Throughout the course of World War II, not a single incident of espionage or treason was found to be committed by Japanese Americans. The difficulty of committing treason while incarcerated cannot alone explain this absence of wrongdoing; Japanese Americans living in Hawaii were spared relocation because of the logistical difficulty of transporting a third of the state's population to the mainland. With their numbers exceeding the entire Japanese population on the mainland, Japanese Americans in Hawaii proved an essential part of the state's labor force and defense.

On December 17, 1944, President Roosevelt announced the end of the exclusion of Japanese Americans from the West Coast, thus allowing the return home of the internees. Relocation after incarceration was difficult, especially since prejudice still ran high in the West Coast. Many Issei (first generation Japanese Americans) never regained their losses, living out their lives in poverty and poor health.

On July 31, 1980 to establish the Commission on Wartime Relocation and Internment of Civilians (CWRIC) to investigate the incarceration of Japanese Americans and legal resident aliens during World War II. The Commission concluded: "the promulgation of Executive Order 9066 was not justified by military necessity, and the decisions which followed from it-detention, ending detention, and ending exclusion-were not driven by analysis of military conditions. The broad historical causes which shaped these decisions were race prejudice, war hysteria, and a failure of political leadership."

In October 1983, in response to a petition for a writ of error coram nobis by Fred Korematsu, the Federal District Court of San Francisco reversed his 1942 conviction and rules that the internment was not justified.
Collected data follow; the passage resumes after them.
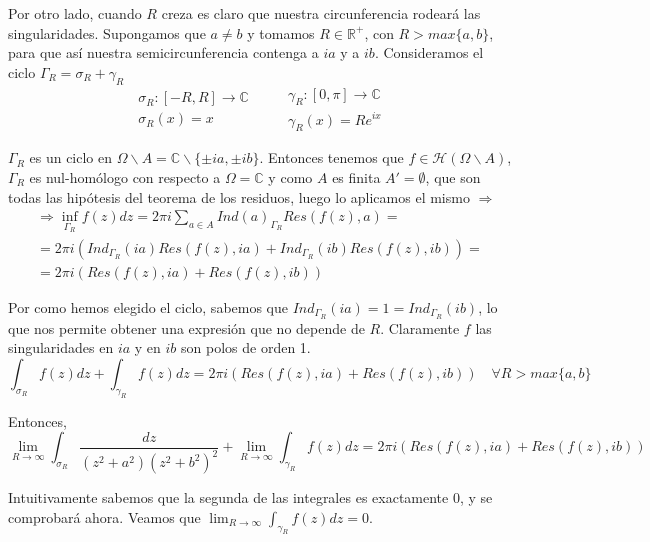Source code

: \documentclass{article}
\begin{document}
Por otro lado, cuando $R$ creza es claro que nuestra circunferencia rodeará las singularidades. Supongamos que $a\neq b$ y tomamos $R\in \mathbb{R}^+$, con $R>max\{a,b\}$, para que así nuestra semicircunferencia contenga a $ia$ y a $ib$. Consideramos el ciclo $\Gamma_R=\sigma_R+\gamma_R$
\begin{equation*}
\left.\begin{array}{c}
\sigma_{R}:[-R,R]\longrightarrow \mathbb{C}\\
\sigma_{R}(x)=x
\end{array}\right.\qquad \left.\begin{array}{c}
\gamma_{R}:[0,\pi]\longrightarrow \mathbb{C}\\
\gamma_{R}(x)=Re^{ix}
\end{array}\right.
\end{equation*}

$\Gamma_R$ es un ciclo en $\Omega\backslash A=\mathbb{C}\backslash \{\pm ia,\pm ib\}$. Entonces tenemos que $f\in \mathcal{H}(\Omega\backslash A)$, $\Gamma_R$ es nul-homólogo con respecto a $\Omega=\mathbb{C}$ y como $A$ es finita $A'=\emptyset$, que son todas las hipótesis del teorema de los residuos, luego lo aplicamos el mismo $\Rightarrow$
\begin{gather*}
\Rightarrow \inf_{\Gamma_R}f(z)dz=2\pi i\sum_{a\in A}Ind(a)_{\Gamma_R}Res(f(z),a)=\\
=2\pi i(Ind_{\Gamma_R}(ia)Res(f(z),ia)+Ind_{\Gamma_R}(ib)Res(f(z),ib))=\\
=2\pi i(Res(f(z),ia)+Res(f(z),ib))
\end{gather*}

Por como hemos elegido el ciclo, sabemos que $Ind_{\Gamma_R}(ia)=1=Ind_{\Gamma_R}(ib)$, lo que nos permite obtener una expresión que no depende de $R$. Claramente $f$ las singularidades en $ia$ y en $ib$ son polos de orden 1.
\begin{equation*}
\int_{\sigma_R}f(z)dz+\int_{\gamma_R}f(z)dz=2\pi i(Res(f(z),ia)+Res(f(z),ib))\quad \forall R>max\{a,b\}
\end{equation*}

Entonces,
\begin{equation*}
\lim_{R\to\infty}\int_{\sigma_R}\frac{dz}{(z^2+a^2)(z^2+b^2)^2}+\lim_{R\to\infty}\int_{\gamma_R}f(z)dz=2\pi i(Res(f(z),ia)+Res(f(z),ib)) \label{(1)}
\end{equation*}

Intuitivamente sabemos que la segunda de las integrales es exactamente 0, y se comprobará ahora. Veamos que $\lim_{R\to\infty}\int_{\gamma_R}f(z)dz=0$.
\end{document}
On August 10, 1988, President Ronald Reagan signed into law The Civil Liberties Act of 1988, which provides for an apology and redress to the internees still living. Nearly half of those who had been imprisoned died before the bill was signed. The Civil Liberties Act of 1988 also established The Civil Liberties Public Education Fund whose purpose is "to sponsor research and public educational activities and to publish and distribute the hearings, findings, and recommendations of the CWRIC so that the events surrounding the exclusion, forced removal and internment of civilians and permanent resident aliens of Japanese ancestry will be remembered, and so that the causes and circumstances of this and similar events may be illuminated and understood."